How is that not, not being able to take it?  Why does it matter if I think that about Tebow's potential as a pro?  The other Gators, Sleeze for example, will come right back at me or any other Dawg if we fire a shot at UF.  We expect that.  The difference is, they don't just beat it to death and go and on and on about it.  They don't quote all of our posts and make cracks about everything that we say.  That's the difference.  They don't act like they have to exact some kind of personal revenge for something said in the spirit of good natured trash talk.  They take a shot back and they drop it if we drop it.

You on the other hand have had a history of not being willing to let anything go.  To me that sounds like somebody that can't take it nearly as well as he claims.  You speak of trying to talk sports.  I have seen several posts where you did make comments that were just good general contributions.  The problem is, they are always at the end of a looooong post where you've gone for several sentences blasting somebody.  It really doesn't mean too much for you to do something like say "Good luck next year." when the other eight sentences were sarcastic cracks.  Sorry but that's like yelling, "Have a nice day." after you run somebody off in the ditch.  
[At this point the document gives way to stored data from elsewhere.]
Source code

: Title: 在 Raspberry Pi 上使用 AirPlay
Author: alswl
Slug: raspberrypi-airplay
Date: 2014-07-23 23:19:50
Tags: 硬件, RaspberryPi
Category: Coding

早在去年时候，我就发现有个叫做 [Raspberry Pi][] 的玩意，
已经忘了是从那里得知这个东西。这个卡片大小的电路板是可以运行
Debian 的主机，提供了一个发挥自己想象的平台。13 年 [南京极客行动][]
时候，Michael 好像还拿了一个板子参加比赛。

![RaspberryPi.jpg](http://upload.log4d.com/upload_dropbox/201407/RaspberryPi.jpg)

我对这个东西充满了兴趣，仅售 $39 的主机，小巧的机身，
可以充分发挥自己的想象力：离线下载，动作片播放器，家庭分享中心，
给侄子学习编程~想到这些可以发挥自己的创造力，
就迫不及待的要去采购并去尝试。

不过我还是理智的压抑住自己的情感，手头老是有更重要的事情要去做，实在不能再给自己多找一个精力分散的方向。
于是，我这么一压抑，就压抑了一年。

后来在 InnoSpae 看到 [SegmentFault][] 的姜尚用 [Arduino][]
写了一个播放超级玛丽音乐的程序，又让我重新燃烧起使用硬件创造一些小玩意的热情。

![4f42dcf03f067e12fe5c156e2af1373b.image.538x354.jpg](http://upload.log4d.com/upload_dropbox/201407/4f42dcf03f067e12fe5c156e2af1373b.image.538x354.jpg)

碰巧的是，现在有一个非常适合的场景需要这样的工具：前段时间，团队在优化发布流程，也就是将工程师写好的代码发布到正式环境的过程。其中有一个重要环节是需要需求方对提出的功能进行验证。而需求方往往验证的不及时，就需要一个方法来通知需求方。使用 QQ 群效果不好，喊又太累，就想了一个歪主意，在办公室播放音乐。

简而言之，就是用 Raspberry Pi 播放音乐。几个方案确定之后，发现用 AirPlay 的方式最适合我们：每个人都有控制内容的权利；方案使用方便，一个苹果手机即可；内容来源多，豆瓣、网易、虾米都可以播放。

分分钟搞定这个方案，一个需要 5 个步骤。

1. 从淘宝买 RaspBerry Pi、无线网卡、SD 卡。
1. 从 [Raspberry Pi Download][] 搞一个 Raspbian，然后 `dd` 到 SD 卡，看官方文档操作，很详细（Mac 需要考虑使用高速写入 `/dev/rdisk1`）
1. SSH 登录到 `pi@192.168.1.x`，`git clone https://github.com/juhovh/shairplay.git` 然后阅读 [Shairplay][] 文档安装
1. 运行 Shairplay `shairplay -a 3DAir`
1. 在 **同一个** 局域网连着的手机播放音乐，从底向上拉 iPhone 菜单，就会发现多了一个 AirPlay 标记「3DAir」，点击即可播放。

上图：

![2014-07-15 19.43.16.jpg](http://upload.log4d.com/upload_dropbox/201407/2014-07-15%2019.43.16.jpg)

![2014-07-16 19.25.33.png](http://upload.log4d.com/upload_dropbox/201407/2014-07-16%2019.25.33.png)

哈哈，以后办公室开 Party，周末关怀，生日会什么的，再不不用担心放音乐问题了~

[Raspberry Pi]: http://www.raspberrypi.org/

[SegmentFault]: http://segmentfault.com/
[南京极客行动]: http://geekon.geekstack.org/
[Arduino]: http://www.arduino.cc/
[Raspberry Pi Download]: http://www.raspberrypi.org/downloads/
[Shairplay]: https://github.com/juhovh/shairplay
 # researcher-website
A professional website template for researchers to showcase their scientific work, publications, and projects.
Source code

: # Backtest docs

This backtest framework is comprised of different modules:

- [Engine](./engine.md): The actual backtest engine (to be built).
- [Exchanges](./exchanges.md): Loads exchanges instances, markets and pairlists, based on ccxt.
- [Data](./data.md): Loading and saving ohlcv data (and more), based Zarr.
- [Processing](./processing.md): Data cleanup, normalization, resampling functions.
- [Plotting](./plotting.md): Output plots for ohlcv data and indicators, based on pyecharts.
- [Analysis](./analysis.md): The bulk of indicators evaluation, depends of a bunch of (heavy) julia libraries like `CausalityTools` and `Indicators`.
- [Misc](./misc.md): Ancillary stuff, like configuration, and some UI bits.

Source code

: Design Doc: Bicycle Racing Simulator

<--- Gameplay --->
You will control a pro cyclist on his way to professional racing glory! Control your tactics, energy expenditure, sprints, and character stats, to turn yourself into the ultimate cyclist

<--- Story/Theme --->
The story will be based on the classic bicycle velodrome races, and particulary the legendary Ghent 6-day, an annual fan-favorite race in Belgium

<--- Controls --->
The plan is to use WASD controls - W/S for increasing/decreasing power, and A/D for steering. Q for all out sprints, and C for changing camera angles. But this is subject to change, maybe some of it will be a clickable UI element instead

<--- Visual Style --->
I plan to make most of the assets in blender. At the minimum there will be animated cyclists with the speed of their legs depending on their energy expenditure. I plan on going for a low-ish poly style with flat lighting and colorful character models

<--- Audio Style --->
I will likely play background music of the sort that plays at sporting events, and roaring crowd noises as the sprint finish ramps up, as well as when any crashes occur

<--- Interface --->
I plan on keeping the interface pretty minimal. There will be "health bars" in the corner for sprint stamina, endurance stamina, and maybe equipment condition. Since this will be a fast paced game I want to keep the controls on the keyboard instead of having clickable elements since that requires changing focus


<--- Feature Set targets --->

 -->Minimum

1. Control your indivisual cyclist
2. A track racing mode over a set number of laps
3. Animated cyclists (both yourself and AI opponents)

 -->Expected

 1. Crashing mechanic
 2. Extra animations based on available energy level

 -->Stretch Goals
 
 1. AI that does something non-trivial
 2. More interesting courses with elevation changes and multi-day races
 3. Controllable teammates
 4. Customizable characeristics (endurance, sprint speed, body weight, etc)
Like I said, you shouldn't be expected to quietly endure personal attacks.  But the guy who made the offending post has been banned.  What more do you want?  If your aim is to teach everybody a lesson that's a bad idea.  Pretty much everybody has just started tuning you out because they pretty much know what your posts are gonna be like.  As I said before, I'm sure that you'll probably just misconstrue this as another "personal attack" and respond guns blazing and dripping with sarcasm.  If so, I won't exactly be surprised but I thought I would give it one last shot.


----------



## kevina (Feb 19, 2009)

kevina said:


> Good post sleeze.
> I will be the bigger man (i usually am) and leave the smack to the smack thread. But I will not come on here and not defend myself. We will see how long this will last. Now if  we can get everyone to take the advice that you have posted, we may be able to talk sports once again.
> 1,2,3, go.





greene_dawg said:


>



Dawg, does this mean you are in? If so that is 2. Anymore takers before the cracks start slinging


----------



## greene_dawg (Feb 19, 2009)

kevina said:


> Dawg, does this mean you are in? If so that is 2. Anymore takers before the cracks start slinging



I'm all in. You'll rarely see me cast the first stone. Don't get me wrong, even legit threads are open to a little good natured ribbing now and again. We all do it, but it's got to be kept in context and not turned into a perpetual peeing match...


----------



## kevina (Feb 19, 2009)

Some may need more time to get it out of their system. We will see what happens.


----------



## greene_dawg (Feb 19, 2009)

I'll start... Proside, softball should be fun. We have a blast every year. I'm coaching my oldest daughters team in 10 and under Dixie Youth fastpitch. Last year we went 11-1 but got eliminated in the sub-district all star tourney. The girls had a great time. We just had the draft last weekend and we won't start practice until next week but on paper I think we're as good as any team in the league. We'll see. I also have a 6 year old and it'll be her first season. We'll be busy for sure but I wouldn't have it any other way. Thanks for asking. I'd go into more detail but I have to get this vomit out of my mouth now...


----------



## Les Miles (Feb 19, 2009)

greene_dawg said:


> I'll start... Proside, softball should be fun. We have a blast every year. I'm coaching my oldest daughters team in 10 and under Dixie Youth fastpitch. Last year we went 11-1 but got eliminated in the sub-district all star tourney. The girls had a great time. We just had the draft last weekend and we won't start practice until next week but on paper I think we're as good as any team in the league. We'll see. I also have a 6 year old and it'll be her first season. We'll be busy for sure but I wouldn't have it any other way. Thanks for asking. I'd go into more detail but I have to get this vomit out of my mouth now...


----------



## Lakeb (Feb 19, 2009)

Why do you guys talk like this?  It's not good for your chi....some bath salts and herbal tea should fix this right up.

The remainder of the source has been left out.